中高年になると、若い頃に夢中になったミュージシャンの訃報に接することが増えてくる。米国のロックバンド、ヴァン・ヘイレンのギタリストであるエドワード・ヴァン・ヘイレンがガンで死去したというニュースで昨日は落ち込んだ。享年65歳。70を過ぎても現役のロックミュージシャンが少なくない中、早すぎる死としか思えない。
私が初めてファンになった洋楽バンドは英国のポリスだったが、続いて夢中になったのがヴァン・ヘイレン。ポリスとヴァン・ヘイレンでは音楽の方向性は全く異なるが、どちらもお気に入りのバンドだった。

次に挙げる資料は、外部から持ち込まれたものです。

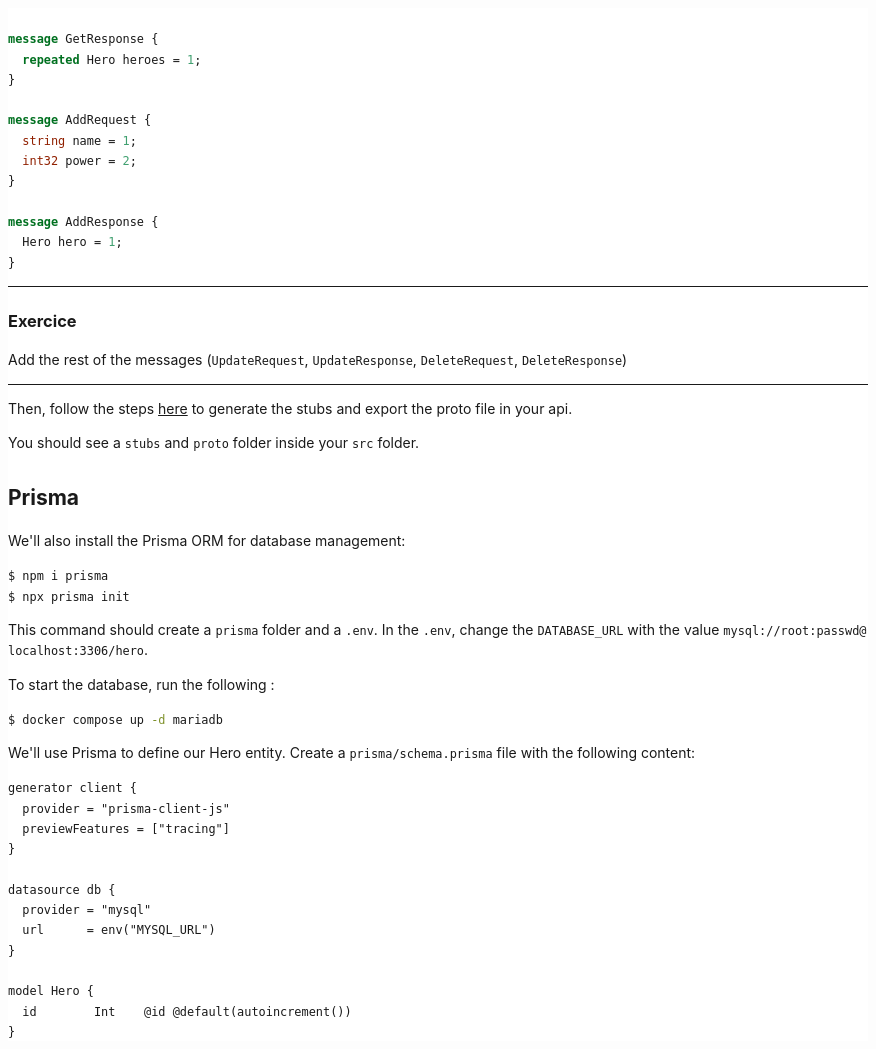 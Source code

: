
 ```protobuf

message GetResponse {
  repeated Hero heroes = 1;
}

message AddRequest {
  string name = 1;
  int32 power = 2;
}

message AddResponse {
  Hero hero = 1;
}
```

----

### Exercice

Add the rest of the messages (`UpdateRequest`, `UpdateResponse`, `DeleteRequest`, `DeleteResponse`)

----

Then, follow the steps [here](../../how-to/GenerateProto.md) to generate the stubs and export the proto file in your api.

You should see a `stubs` and `proto` folder inside your `src` folder.

## Prisma

We'll also install the Prisma ORM for database management:

```bash
$ npm i prisma
$ npx prisma init
```

This command should create a `prisma` folder and a `.env`. In the `.env`, change the `DATABASE_URL` with the value `mysql://root:passwd@localhost:3306/hero`.

To start the database, run the following :
```sh
$ docker compose up -d mariadb
```

We'll use Prisma to define our Hero entity. Create a `prisma/schema.prisma` file with the following content:

```prisma
generator client {
  provider = "prisma-client-js"
  previewFeatures = ["tracing"]
}

datasource db {
  provider = "mysql"
  url      = env("MYSQL_URL")
}

model Hero {
  id        Int    @id @default(autoincrement())
}
```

ヴァン・ヘイレンのメンバーではエディ・ヴァン・ヘイレンが好きだった。実は彼の卓越したライトハンド奏法などどうでもよく、とにかく顔が東洋人風で可愛かったから。当時まだ20代だったこともあり、ルックス第一のミーハーそのものだった。
ただ、同じ見方をしていた日本人ファンがいたことを何かのFM番組で知り、日本ではボーカルのデイヴ・リー・ロスよりエディの方が人気があったという。ギター少年なら見方は違うが、やはり顔は重要なのだ。イケメンだが金髪碧眼で胸毛ボーボー、いかにも外人然としたデイヴよりも、日本人にもいそうな顔立ちのエディに好感を持ったファンは少なくなかったはず。
そのため音楽雑誌刊行の写真集も買ったし、タイトルは忘れたが、ロックギタリスト10人へのインタビュー本も購読した。インタビュー本はエディのイラストが表紙を飾っており、確か'80年代半ば頃に出た本だと思う。

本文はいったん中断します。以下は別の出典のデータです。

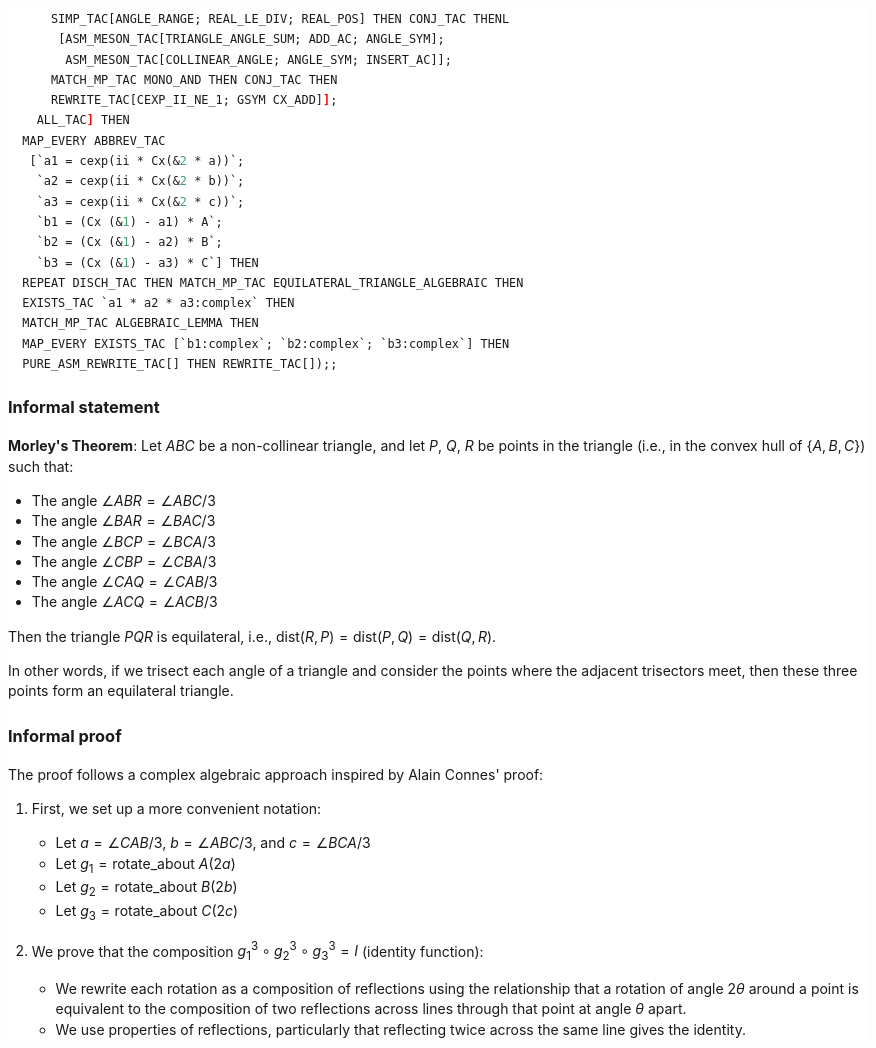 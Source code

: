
 ```ocaml
      SIMP_TAC[ANGLE_RANGE; REAL_LE_DIV; REAL_POS] THEN CONJ_TAC THENL
       [ASM_MESON_TAC[TRIANGLE_ANGLE_SUM; ADD_AC; ANGLE_SYM];
        ASM_MESON_TAC[COLLINEAR_ANGLE; ANGLE_SYM; INSERT_AC]];
      MATCH_MP_TAC MONO_AND THEN CONJ_TAC THEN
      REWRITE_TAC[CEXP_II_NE_1; GSYM CX_ADD]];
    ALL_TAC] THEN
  MAP_EVERY ABBREV_TAC
   [`a1 = cexp(ii * Cx(&2 * a))`;
    `a2 = cexp(ii * Cx(&2 * b))`;
    `a3 = cexp(ii * Cx(&2 * c))`;
    `b1 = (Cx (&1) - a1) * A`;
    `b2 = (Cx (&1) - a2) * B`;
    `b3 = (Cx (&1) - a3) * C`] THEN
  REPEAT DISCH_TAC THEN MATCH_MP_TAC EQUILATERAL_TRIANGLE_ALGEBRAIC THEN
  EXISTS_TAC `a1 * a2 * a3:complex` THEN
  MATCH_MP_TAC ALGEBRAIC_LEMMA THEN
  MAP_EVERY EXISTS_TAC [`b1:complex`; `b2:complex`; `b3:complex`] THEN
  PURE_ASM_REWRITE_TAC[] THEN REWRITE_TAC[]);;
```

### Informal statement

**Morley's Theorem**: Let $ABC$ be a non-collinear triangle, and let $P$, $Q$, $R$ be points in the triangle (i.e., in the convex hull of $\{A,B,C\}$) such that:
- The angle $\angle ABR = \angle ABC/3$
- The angle $\angle BAR = \angle BAC/3$
- The angle $\angle BCP = \angle BCA/3$
- The angle $\angle CBP = \angle CBA/3$
- The angle $\angle CAQ = \angle CAB/3$
- The angle $\angle ACQ = \angle ACB/3$

Then the triangle $PQR$ is equilateral, i.e., $\text{dist}(R,P) = \text{dist}(P,Q) = \text{dist}(Q,R)$.

In other words, if we trisect each angle of a triangle and consider the points where the adjacent trisectors meet, then these three points form an equilateral triangle.

### Informal proof

The proof follows a complex algebraic approach inspired by Alain Connes' proof:

1. First, we set up a more convenient notation:
   - Let $a = \angle CAB/3$, $b = \angle ABC/3$, and $c = \angle BCA/3$  
   - Let $g_1 = \text{rotate\_about } A (2a)$
   - Let $g_2 = \text{rotate\_about } B (2b)$
   - Let $g_3 = \text{rotate\_about } C (2c)$

2. We prove that the composition $g_1^3 \circ g_2^3 \circ g_3^3 = I$ (identity function):
   - We rewrite each rotation as a composition of reflections using the relationship that a rotation of angle $2\theta$ around a point is equivalent to the composition of two reflections across lines through that point at angle $\theta$ apart.
   - We use properties of reflections, particularly that reflecting twice across the same line gives the identity.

尤も肝心のエディへのインタビューは、特に面白い話ではなく期待外れだった。この本はとうに処分してしまったため、内容は殆ど忘れた。他の9人のギタリストの中にはクイーンのブライアン・メイがいた。当時の私はクイーンファンではなかったが、ブライアンのインタビューは今でも憶えている。
というのも、自らギターを作ったロックギタリストなど聞いたことがないし、売れない頃に数学の教師をしていたというエピソードだけで驚いた。ロックギタリストといえば、エディの様に酒と女に目がないパッパラパー のイメージが強く、大学院で学んだインテリは珍しいと思った。

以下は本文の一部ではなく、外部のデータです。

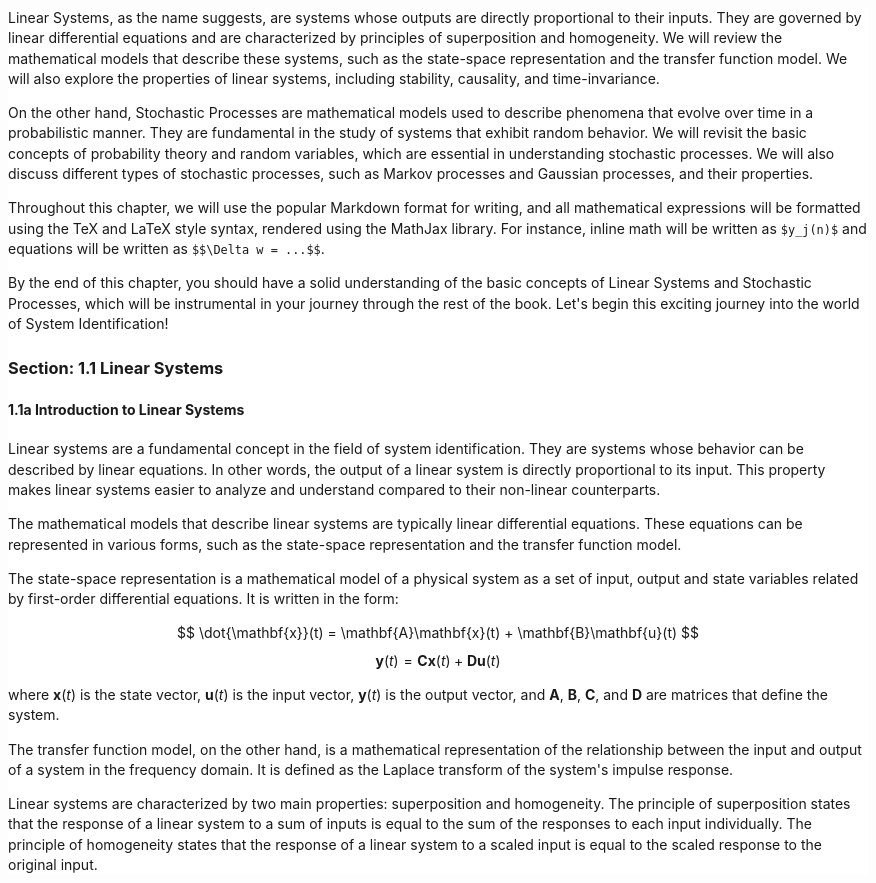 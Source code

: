 Linear Systems, as the name suggests, are systems whose outputs are directly proportional to their inputs. They are governed by linear differential equations and are characterized by principles of superposition and homogeneity. We will review the mathematical models that describe these systems, such as the state-space representation and the transfer function model. We will also explore the properties of linear systems, including stability, causality, and time-invariance.

On the other hand, Stochastic Processes are mathematical models used to describe phenomena that evolve over time in a probabilistic manner. They are fundamental in the study of systems that exhibit random behavior. We will revisit the basic concepts of probability theory and random variables, which are essential in understanding stochastic processes. We will also discuss different types of stochastic processes, such as Markov processes and Gaussian processes, and their properties.

Throughout this chapter, we will use the popular Markdown format for writing, and all mathematical expressions will be formatted using the TeX and LaTeX style syntax, rendered using the MathJax library. For instance, inline math will be written as `$y_j(n)$` and equations will be written as `$$\Delta w = ...$$`.

By the end of this chapter, you should have a solid understanding of the basic concepts of Linear Systems and Stochastic Processes, which will be instrumental in your journey through the rest of the book. Let's begin this exciting journey into the world of System Identification!

### Section: 1.1 Linear Systems

#### 1.1a Introduction to Linear Systems

Linear systems are a fundamental concept in the field of system identification. They are systems whose behavior can be described by linear equations. In other words, the output of a linear system is directly proportional to its input. This property makes linear systems easier to analyze and understand compared to their non-linear counterparts.

The mathematical models that describe linear systems are typically linear differential equations. These equations can be represented in various forms, such as the state-space representation and the transfer function model. 

The state-space representation is a mathematical model of a physical system as a set of input, output and state variables related by first-order differential equations. It is written in the form:

$$
\dot{\mathbf{x}}(t) = \mathbf{A}\mathbf{x}(t) + \mathbf{B}\mathbf{u}(t)
$$
$$
\mathbf{y}(t) = \mathbf{C}\mathbf{x}(t) + \mathbf{D}\mathbf{u}(t)
$$

where $\mathbf{x}(t)$ is the state vector, $\mathbf{u}(t)$ is the input vector, $\mathbf{y}(t)$ is the output vector, and $\mathbf{A}$, $\mathbf{B}$, $\mathbf{C}$, and $\mathbf{D}$ are matrices that define the system.

The transfer function model, on the other hand, is a mathematical representation of the relationship between the input and output of a system in the frequency domain. It is defined as the Laplace transform of the system's impulse response.

Linear systems are characterized by two main properties: superposition and homogeneity. The principle of superposition states that the response of a linear system to a sum of inputs is equal to the sum of the responses to each input individually. The principle of homogeneity states that the response of a linear system to a scaled input is equal to the scaled response to the original input.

エディはブライアンのソロ活動に参加したことがあり、'83年のミニアルバム『無敵艦隊スター・フリート』はその時の作品。有り難いことにアルバムの一曲「ブルース・ブレーカー」の動画もある。
改めて動画を見直すと、優男に見えてもエディの二の腕は結構たくましくて驚いた。『スター・フリート』で検索したら、「レッドスペシャルとEVHの考察」という記事がヒットした。ブライアンの自作ギター「レッド・スペシャル」は知られているが、エディの愛用ギター「フランケンシュタイン」は単にテープを貼っただけの派手派手な楽器ではなかったようだ。
「音のヌケが良く、パワフルで、ダイナミックで男性的なエディのフレーズに対して、ブライアンは、繊細、ソフト、フニャフニャ、女性的・・・という印象がある」という記事の一文は笑えたが、管理人は少年時代からのクイーンファン。
'80年代後半になると、デイヴ・リー・ロス脱退に伴う互いの非難合戦への幻滅もあるのか、いつしかヴァン・ヘイレンを聴かなくなっていた。新ボーカルのサミー・ヘイガーも悪くなかったが、やはりボーカルが変われば、バンドの印象も変わってくるのだ。
昨晩は私的に編集したヴァン・ヘイレンのベストアルバムと『スター・フリート』を聴いた。しかしエディの訃報を聞き、頭の中で鳴り響いていたのは代表曲の「ジャンプ」ではなく、サミー・ヘイガー加入後の初アルバム「5150」の一曲「ラヴ・ウォークス・イン」だった。こちらのライブ動画もアップされており、エディはキーボードを弾いている。
昔の曲を聴くと色々な思い出が浮かんでくる。エディは最高のロックギタリストだったが、彼の笑顔も飛び切り良かった。故人の冥福を心よりお祈りいたします……の類の月並みなお悔やみよりも、天国で思い切りロックしてね!と言いたい。